Forum Moderators: phranque

Message Too Old, No Replies

Fixing Character Encoding

         

rainborick

4:32 pm on Jan 1, 2009 (gmt 0)

WebmasterWorld Senior Member 10+ Year Member Top Contributors Of The Month



I ran into a problem on a site that unfortunately used a space in several directory names. I recently started to try to repair a character encoding mismatch between the server which defaulted to utf-8 and some meta tags that specified iso-8859-1. This seems to have led to a problem with links that had been using %20 for the <space> being converted to %2520. So I tried to use this code in my .htaccess to redirect the bad URLs:

RewriteCond %{REQUEST_URI} ^(.*)%2520(.*)$
RewriteRule^ (.*)%2520(.*)$ http://www.example.com/$1%20$2 [R=301,L]

The true original URLs would have looked something like:

http://www.example.com/directory%20name/page.html

I'd appreciate any help in getting this corrected. Thanks!

g1smd

5:22 pm on Jan 1, 2009 (gmt 0)

WebmasterWorld Senior Member 10+ Year Member Top Contributors Of The Month



The %25 is the % of %20 encoded again.

Your best bet is to replace the space with a hyphen and redirect directly to that format (i.e. don't redirect to URLs with a space any more).

RewriteRule ^([^\%]+)\%([0-9]+)(.*)$ http://www.example.com/$1-$3 [R=301,L]

[edited by: g1smd at 6:03 pm (utc) on Jan. 1, 2009]

rainborick

5:27 pm on Jan 1, 2009 (gmt 0)

WebmasterWorld Senior Member 10+ Year Member Top Contributors Of The Month



Yes, I realize that the %25 is the %. And I'd had any more success setting up the redirect for the %20 to hyphen, I'd be doing that now. So, if you can suggest the code for that redirect, I'll be very grateful.

jdMorgan

6:49 pm on Jan 1, 2009 (gmt 0)

WebmasterWorld Senior Member 10+ Year Member



To avoid having your code 'fooled' by the pre-decoding that takes place when Apache 'builds' the %{REQUEST_URI} and internal req_rec variables, you need to examine the raw client request:

RewriteCond %{THE_REQUEST} ^[A-Z]+\ /(.*)%(25)*20([^\ ]*)\ HTTP/
RewriteRule . http://www.example.com/%1-%3 [R=301,L]

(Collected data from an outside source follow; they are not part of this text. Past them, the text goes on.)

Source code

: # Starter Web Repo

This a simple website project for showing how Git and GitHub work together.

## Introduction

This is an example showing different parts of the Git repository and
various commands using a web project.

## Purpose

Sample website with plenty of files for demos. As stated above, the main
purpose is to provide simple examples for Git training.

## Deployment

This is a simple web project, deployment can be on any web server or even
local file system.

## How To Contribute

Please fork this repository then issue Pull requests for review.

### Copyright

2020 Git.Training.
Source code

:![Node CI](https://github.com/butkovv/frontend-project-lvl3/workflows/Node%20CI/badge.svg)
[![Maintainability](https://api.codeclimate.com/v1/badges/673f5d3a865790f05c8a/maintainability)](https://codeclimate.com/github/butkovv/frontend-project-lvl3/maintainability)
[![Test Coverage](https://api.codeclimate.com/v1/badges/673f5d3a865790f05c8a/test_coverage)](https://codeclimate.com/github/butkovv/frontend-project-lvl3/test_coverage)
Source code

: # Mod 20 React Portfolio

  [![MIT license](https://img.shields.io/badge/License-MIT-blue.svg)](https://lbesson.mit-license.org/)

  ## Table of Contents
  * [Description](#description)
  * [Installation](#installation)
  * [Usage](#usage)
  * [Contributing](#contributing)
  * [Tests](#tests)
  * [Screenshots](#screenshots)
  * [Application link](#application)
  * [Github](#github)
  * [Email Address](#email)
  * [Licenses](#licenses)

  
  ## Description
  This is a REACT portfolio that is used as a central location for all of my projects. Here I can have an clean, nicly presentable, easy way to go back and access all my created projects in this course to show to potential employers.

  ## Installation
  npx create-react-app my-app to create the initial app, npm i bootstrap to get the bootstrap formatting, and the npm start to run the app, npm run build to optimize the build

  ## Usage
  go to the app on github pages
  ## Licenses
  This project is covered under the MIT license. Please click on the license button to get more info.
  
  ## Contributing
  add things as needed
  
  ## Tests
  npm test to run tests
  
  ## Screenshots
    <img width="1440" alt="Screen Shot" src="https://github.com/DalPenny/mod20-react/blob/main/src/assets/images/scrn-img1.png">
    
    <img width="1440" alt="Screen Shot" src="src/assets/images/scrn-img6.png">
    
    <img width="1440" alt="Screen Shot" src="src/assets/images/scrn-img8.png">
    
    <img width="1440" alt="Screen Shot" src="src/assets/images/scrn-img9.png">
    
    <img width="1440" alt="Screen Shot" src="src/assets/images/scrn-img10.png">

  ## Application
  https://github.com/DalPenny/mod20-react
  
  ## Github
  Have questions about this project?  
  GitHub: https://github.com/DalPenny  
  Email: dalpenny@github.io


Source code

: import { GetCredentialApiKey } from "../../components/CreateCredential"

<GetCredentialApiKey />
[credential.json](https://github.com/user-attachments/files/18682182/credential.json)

The RewriteCond here examines the HTTP request exactly as sent by the client, for example:
GET /directory%20name/page.html HTTP/1.1
- or -
GET /directory%2520name/page.html HTTP/1.1

Because the pattern matches the '25' sequence occurring zero or more times, this RewriteCond will handle both singly-encoded %20 and multiply-encoded '%2520' or %252520 character sequences.

Jim

g1smd

7:30 pm on Jan 1, 2009 (gmt 0)

WebmasterWorld Senior Member 10+ Year Member Top Contributors Of The Month



Thanks jd. That was the bit that I had forgotten in all this. Good example.

rainborick

3:38 pm on Jan 2, 2009 (gmt 0)

WebmasterWorld Senior Member 10+ Year Member Top Contributors Of The Month



Yer a prince. Thanks, jd!

rainborick

4:26 pm on Jan 2, 2009 (gmt 0)

WebmasterWorld Senior Member 10+ Year Member Top Contributors Of The Month



Drat, it doesn't look like this server makes %{THE_REQUEST} available to users. I also tried %{HTTP_REQUEST}, and the redirect doesn't work. I'm running with Apache 2.0.52 and when I ran a Perl script to dump the $ENV variables, neither %{THE_REQUEST} or %{HTTP_REQUEST} appear. It's on a server that I control. Can I modify the Apache configuration files to add this variable?

All things considered, I'm on the verge of just renaming the directories properly and letting the rest of the world (namely the search engines) discover the changes on their own.

g1smd

7:43 pm on Jan 2, 2009 (gmt 0)

WebmasterWorld Senior Member 10+ Year Member Top Contributors Of The Month



What do you mean by "rename correctly"?

Do you mean change the names of the folders on the server itself?

Do you mean change the words in the URLs in links on your pages?

In that case, you should be doing both of those things. Neither should have spaces within.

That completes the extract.